Your assignment: In the data below, how many lines contain the string "point"? Reply with the number only.
***** Material for the task *****
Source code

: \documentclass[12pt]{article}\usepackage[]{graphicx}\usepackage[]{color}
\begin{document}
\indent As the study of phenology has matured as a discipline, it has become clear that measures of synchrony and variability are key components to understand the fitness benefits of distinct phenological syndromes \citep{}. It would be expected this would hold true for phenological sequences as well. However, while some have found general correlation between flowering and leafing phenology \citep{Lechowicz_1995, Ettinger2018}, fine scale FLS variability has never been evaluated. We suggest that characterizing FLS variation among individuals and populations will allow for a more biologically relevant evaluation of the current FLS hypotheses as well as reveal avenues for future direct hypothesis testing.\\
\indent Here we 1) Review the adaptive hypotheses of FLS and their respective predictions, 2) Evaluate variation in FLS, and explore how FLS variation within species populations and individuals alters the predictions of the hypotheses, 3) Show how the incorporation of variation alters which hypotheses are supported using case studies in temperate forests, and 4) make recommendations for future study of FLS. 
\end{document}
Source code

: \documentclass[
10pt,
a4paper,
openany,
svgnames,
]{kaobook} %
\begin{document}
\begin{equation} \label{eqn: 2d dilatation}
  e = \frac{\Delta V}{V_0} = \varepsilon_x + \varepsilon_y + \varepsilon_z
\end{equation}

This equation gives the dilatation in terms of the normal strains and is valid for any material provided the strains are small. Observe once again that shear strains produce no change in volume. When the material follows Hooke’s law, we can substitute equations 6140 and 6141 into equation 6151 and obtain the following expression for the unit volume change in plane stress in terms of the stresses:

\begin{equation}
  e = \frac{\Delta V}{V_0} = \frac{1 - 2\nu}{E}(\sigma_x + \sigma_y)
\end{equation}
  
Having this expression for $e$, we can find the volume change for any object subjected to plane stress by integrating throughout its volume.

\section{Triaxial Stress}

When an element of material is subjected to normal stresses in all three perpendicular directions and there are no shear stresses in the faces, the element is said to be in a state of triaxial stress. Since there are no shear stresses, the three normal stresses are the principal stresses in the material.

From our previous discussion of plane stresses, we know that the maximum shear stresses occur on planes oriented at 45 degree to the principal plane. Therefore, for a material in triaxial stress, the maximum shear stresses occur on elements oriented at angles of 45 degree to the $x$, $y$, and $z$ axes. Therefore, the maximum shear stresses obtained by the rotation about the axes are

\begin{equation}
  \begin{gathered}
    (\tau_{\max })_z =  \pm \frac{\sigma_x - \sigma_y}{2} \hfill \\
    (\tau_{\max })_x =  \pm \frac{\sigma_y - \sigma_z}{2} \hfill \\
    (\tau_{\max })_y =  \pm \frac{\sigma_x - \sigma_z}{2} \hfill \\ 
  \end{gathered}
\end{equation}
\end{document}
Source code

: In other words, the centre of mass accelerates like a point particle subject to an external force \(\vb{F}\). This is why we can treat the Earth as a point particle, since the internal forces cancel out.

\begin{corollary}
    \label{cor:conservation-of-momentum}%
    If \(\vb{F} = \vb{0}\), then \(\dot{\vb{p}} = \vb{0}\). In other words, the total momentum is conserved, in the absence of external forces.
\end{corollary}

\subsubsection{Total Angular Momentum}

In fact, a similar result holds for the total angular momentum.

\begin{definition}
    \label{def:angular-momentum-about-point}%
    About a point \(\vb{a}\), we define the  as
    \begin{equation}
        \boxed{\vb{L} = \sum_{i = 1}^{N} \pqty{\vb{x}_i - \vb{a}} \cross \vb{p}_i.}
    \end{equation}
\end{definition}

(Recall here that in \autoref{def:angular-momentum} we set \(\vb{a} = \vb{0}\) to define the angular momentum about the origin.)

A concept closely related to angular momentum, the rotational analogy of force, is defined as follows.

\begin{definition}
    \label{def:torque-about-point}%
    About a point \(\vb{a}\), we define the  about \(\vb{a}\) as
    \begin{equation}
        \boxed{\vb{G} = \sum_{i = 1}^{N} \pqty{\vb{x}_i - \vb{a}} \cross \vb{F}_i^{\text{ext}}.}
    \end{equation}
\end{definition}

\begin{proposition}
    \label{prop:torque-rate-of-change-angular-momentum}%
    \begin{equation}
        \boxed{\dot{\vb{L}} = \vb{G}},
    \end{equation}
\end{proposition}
*****
Result: 5